As anyone used Lush max ferts from eBay?
I need help with it as it doesn't seem to be working for me at all 
Anyone else has this experience?


----------



## bhavik (21 Apr 2017)

Can some one please help me with this!


----------



## dw1305 (21 Apr 2017)

Hi all,





bhavik said:


> As anyone used Lush max ferts from eBay?
> I need help with it as it doesn't seem to be working for me at all
> Anyone else has this experience?


I haven't used it, but it is meant to be a complete "all in one" mix, so it is likely to be a solubility issue.

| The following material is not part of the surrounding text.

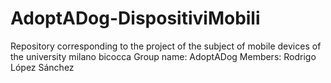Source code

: # AdoptADog-DispositiviMobili
Repository corresponding to the project of the subject of mobile devices of the university milano bicocca
Group name: AdoptADog
Members: Rodrigo López Sánchez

Do you have very hard tap water?

cheers Darrel


----------



## bhavik (21 Apr 2017)

Hi there appreciate the reply!

Yeah that's why I ended up buying it but didnt seem to work even when I started putting in a crazy amount

I was thinking it might be that as I do have a clay/muddy substance let at the bottom of the bottle when it's left alone

I do have hard water but I don't know how hard as I do have a water softer connected to my hot water


----------



## Progen (22 Apr 2017)

Suggest you test your water parameters first so you'll know how far off you are. I used to add quite a bit of baking soda to the rather acidic tap water and then started wondering why my plants were exhibiting iron deficiencies.

They're much better now that I've cut down on the soda during every water change.


----------



## bhavik (22 Apr 2017)

Hi I'm still having problem dissolving the liquid I still have a clay ish mixture at the bottom of the bottle after left to settle 

I have tried running the bottle under very hot water but didn't seem to work

What else can I do to make this dissolve?

I just wanted to ask is it easier to dissolve water in soft water compared to hard


----------



## xim (23 Apr 2017)

The powder at the bottom looks exactly like iron phosphate. This is why a high quality chelator is needed so that iron and phosphate can both dissolve without binding to each other and precipitate out. I would discard the mix because it's now practically insoluble.

The possible causes of this precipitation are low quality chelator, or the water is too hard, or they don't include something to make the solution acidic enough when hard water is used, such as ascorbic acid.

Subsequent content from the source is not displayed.